**PROBLEM REQUIREMENTS:** Exactly as they appear below, repeat the lines from the one with "with edges denoting easy implications" through the one with "in prose writing, both", and no others.

════════════════

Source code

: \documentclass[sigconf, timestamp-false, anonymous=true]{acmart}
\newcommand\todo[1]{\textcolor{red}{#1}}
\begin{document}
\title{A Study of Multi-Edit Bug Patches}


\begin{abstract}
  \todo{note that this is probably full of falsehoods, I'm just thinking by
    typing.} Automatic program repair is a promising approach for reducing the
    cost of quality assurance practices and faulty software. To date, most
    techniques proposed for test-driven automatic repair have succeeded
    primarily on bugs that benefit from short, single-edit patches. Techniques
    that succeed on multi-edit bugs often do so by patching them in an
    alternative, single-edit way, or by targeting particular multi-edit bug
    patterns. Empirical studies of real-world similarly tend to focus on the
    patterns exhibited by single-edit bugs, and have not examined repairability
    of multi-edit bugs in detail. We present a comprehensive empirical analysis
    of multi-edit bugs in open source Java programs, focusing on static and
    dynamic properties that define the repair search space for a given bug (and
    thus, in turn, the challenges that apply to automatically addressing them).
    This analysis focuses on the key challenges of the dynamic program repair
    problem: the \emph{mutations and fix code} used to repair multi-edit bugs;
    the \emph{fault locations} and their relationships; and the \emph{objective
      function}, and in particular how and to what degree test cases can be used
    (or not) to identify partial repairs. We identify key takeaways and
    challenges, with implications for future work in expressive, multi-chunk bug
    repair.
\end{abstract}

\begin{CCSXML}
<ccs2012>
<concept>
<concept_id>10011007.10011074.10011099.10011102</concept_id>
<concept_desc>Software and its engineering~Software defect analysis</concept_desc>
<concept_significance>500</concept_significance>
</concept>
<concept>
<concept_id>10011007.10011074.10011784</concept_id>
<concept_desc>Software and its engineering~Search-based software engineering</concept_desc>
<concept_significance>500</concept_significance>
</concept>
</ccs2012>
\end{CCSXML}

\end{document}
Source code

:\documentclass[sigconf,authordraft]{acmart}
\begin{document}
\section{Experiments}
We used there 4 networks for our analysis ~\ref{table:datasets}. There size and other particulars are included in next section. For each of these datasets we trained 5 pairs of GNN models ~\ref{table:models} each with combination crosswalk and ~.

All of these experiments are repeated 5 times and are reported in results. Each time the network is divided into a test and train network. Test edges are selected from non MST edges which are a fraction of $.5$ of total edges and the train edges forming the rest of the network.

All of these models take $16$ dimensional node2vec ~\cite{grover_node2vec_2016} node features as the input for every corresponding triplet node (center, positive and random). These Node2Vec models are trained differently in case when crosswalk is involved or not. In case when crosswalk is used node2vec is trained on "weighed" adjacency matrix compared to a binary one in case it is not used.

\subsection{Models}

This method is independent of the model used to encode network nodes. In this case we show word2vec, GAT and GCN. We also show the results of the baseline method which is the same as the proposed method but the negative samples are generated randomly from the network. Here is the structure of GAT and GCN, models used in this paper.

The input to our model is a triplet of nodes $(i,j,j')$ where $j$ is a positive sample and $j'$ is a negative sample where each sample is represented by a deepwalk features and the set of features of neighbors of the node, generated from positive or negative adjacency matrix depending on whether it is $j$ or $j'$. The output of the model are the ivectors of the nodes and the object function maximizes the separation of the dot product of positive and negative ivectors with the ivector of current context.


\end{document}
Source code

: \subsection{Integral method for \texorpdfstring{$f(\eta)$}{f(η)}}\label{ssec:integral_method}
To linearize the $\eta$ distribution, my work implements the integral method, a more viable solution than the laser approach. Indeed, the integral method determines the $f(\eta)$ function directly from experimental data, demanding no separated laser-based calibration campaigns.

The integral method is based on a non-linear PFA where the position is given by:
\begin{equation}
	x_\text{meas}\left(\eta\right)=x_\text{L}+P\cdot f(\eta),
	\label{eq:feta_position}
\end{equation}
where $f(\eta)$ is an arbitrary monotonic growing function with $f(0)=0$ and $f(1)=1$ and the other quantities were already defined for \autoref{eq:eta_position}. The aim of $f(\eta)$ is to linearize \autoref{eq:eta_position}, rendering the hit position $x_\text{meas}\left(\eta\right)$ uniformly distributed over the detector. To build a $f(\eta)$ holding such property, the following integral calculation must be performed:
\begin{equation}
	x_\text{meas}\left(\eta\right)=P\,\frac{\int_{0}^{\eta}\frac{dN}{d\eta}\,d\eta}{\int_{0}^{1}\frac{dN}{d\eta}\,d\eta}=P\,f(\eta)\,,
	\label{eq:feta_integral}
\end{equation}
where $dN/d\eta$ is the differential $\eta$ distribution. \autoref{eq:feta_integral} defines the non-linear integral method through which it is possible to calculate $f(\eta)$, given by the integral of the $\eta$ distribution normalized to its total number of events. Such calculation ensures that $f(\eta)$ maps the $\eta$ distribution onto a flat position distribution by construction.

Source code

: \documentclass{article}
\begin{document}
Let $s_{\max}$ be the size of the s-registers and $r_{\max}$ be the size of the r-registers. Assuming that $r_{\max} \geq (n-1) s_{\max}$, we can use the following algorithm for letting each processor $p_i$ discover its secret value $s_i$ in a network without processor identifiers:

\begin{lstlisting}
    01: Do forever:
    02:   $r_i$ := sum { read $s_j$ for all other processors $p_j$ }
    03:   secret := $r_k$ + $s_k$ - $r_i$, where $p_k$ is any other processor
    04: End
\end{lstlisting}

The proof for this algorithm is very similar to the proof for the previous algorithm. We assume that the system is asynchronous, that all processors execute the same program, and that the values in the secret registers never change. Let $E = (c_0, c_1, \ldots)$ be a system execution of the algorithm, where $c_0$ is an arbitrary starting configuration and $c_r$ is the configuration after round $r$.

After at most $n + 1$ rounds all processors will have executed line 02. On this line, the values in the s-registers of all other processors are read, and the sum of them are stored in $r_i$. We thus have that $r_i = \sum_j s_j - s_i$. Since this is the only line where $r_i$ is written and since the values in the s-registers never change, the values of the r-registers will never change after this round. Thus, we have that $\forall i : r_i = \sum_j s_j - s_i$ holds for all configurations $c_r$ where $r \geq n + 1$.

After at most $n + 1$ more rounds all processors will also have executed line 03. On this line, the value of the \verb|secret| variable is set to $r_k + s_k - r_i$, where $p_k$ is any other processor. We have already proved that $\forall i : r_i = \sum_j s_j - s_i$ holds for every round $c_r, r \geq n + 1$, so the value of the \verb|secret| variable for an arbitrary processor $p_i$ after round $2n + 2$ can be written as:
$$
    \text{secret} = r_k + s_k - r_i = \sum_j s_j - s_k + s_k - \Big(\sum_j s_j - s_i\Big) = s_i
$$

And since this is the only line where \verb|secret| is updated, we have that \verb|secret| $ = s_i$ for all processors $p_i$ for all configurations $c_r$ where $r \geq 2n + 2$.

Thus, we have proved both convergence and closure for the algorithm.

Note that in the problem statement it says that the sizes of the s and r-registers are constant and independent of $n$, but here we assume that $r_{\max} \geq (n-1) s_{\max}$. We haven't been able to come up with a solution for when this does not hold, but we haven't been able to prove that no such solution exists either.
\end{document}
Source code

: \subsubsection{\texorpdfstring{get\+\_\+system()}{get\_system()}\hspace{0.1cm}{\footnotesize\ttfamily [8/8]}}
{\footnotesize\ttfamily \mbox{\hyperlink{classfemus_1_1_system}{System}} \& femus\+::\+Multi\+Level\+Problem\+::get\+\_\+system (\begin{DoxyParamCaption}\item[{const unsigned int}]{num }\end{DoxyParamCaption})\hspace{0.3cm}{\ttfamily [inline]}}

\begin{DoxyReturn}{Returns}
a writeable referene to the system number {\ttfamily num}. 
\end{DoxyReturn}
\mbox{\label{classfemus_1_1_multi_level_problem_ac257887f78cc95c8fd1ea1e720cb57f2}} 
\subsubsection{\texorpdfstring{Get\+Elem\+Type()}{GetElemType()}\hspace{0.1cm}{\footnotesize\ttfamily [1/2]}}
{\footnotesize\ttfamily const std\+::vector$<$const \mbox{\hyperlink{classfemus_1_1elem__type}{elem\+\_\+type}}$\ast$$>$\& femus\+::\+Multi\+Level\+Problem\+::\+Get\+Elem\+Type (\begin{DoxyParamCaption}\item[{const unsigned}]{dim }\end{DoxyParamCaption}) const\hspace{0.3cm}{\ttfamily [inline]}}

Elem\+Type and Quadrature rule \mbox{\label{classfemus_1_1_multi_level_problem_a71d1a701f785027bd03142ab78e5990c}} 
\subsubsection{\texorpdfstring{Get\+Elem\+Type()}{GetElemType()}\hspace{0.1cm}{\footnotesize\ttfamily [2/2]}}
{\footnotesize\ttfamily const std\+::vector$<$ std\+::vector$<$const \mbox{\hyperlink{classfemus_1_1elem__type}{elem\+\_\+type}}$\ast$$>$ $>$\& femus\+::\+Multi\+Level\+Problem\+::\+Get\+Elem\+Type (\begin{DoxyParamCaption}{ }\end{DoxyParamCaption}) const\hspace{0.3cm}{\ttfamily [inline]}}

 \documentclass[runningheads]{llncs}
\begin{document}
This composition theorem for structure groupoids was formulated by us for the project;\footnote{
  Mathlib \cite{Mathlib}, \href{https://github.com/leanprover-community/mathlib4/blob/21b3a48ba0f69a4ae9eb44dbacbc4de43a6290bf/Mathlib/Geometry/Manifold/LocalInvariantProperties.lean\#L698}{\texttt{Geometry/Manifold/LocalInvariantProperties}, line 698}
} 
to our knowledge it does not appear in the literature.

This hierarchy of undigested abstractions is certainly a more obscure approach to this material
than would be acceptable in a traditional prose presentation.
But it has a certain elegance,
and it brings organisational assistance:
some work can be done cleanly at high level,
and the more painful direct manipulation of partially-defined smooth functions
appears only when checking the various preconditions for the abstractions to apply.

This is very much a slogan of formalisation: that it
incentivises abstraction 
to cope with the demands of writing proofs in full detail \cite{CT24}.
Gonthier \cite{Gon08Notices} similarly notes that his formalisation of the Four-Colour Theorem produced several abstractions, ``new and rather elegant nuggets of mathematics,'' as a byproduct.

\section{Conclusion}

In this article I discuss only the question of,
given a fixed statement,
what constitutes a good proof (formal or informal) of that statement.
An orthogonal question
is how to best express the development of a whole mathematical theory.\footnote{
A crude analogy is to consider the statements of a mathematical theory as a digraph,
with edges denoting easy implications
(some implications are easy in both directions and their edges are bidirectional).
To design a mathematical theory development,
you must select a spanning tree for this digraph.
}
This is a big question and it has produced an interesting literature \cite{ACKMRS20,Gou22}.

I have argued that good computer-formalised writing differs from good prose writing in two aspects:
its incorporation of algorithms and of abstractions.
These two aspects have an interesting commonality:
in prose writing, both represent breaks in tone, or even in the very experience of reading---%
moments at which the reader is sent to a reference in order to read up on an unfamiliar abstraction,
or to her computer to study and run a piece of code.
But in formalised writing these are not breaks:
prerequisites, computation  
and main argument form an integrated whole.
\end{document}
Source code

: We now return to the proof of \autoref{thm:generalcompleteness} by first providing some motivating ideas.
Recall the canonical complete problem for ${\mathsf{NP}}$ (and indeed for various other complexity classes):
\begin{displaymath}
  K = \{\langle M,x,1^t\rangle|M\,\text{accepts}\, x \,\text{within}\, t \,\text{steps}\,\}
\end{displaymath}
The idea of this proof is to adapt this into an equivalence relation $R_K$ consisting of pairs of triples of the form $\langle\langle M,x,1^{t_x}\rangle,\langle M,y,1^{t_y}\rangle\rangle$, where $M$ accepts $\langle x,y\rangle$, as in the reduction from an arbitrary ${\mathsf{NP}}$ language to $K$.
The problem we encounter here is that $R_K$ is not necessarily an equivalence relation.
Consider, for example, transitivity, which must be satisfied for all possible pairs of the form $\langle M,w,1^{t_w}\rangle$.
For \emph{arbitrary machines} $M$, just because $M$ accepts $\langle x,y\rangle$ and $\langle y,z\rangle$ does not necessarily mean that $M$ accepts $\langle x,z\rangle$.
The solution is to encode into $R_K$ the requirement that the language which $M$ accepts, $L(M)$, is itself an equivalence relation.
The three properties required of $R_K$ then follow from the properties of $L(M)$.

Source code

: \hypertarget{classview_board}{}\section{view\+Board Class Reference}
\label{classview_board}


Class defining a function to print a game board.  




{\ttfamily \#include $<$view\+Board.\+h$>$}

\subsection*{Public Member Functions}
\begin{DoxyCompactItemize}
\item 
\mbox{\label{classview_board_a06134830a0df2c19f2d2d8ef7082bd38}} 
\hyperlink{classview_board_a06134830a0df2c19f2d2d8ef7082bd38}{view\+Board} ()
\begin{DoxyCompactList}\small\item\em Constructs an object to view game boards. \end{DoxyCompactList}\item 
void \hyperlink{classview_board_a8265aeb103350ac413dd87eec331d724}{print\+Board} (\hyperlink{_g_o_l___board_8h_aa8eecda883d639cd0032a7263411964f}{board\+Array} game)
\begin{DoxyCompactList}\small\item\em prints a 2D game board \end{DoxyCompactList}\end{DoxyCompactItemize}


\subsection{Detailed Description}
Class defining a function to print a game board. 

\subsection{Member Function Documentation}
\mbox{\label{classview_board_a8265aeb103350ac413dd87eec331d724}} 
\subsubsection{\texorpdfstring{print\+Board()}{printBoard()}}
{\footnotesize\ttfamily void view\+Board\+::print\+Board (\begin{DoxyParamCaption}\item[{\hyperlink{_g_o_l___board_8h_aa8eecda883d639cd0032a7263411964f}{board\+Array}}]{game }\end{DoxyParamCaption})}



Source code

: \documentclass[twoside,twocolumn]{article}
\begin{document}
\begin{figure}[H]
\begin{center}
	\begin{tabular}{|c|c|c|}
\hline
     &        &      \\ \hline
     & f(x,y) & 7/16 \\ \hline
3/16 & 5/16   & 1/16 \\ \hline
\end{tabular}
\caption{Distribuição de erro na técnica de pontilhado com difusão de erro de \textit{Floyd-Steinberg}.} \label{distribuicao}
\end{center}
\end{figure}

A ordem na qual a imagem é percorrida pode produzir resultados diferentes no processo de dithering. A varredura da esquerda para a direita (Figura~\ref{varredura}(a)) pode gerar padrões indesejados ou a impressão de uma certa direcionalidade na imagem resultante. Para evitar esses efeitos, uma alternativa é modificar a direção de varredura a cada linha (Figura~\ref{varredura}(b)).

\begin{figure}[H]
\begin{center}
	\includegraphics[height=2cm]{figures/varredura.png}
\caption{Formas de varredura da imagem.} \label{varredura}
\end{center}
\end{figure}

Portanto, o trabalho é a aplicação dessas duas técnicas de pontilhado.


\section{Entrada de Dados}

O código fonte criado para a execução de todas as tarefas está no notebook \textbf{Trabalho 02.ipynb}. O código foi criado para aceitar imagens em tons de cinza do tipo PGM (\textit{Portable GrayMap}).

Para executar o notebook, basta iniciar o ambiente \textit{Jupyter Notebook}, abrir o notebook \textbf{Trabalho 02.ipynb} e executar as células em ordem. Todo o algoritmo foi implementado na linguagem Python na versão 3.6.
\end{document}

════════════════

**FINAL ANSWER:**
with edges denoting easy implications
(some implications are easy in both directions and their edges are bidirectional).
To design a mathematical theory development,
you must select a spanning tree for this digraph.
}
This is a big question and it has produced an interesting literature \cite{ACKMRS20,Gou22}.

I have argued that good computer-formalised writing differs from good prose writing in two aspects:
its incorporation of algorithms and of abstractions.
These two aspects have an interesting commonality:
in prose writing, both represent breaks in tone, or even in the very experience of reading---%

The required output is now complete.